:: Material shown ::
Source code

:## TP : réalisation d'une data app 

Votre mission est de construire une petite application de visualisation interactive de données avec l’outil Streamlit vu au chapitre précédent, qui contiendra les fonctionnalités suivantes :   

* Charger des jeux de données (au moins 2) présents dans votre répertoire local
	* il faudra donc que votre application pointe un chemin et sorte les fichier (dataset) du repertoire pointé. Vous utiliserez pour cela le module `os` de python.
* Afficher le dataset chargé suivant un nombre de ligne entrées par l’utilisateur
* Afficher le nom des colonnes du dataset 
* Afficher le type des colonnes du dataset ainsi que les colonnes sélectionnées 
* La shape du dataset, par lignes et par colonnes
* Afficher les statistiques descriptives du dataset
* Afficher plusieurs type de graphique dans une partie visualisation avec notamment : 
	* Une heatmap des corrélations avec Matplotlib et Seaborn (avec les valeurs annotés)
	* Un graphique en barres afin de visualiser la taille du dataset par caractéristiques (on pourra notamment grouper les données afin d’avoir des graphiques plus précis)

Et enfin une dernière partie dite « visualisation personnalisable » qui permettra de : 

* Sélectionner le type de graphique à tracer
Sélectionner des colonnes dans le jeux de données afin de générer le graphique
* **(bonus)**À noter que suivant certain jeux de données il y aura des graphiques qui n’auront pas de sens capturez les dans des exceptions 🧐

:: Assigned task ::
Beginning with the line that has "graphiques plus précis)" and ending with the line that has "Et enfin une", set down the lines above exactly and include no others.

:: Solution ::
	* Un graphique en barres afin de visualiser la taille du dataset par caractéristiques (on pourra notamment grouper les données afin d’avoir des graphiques plus précis)

Et enfin une dernière partie dite « visualisation personnalisable » qui permettra de : 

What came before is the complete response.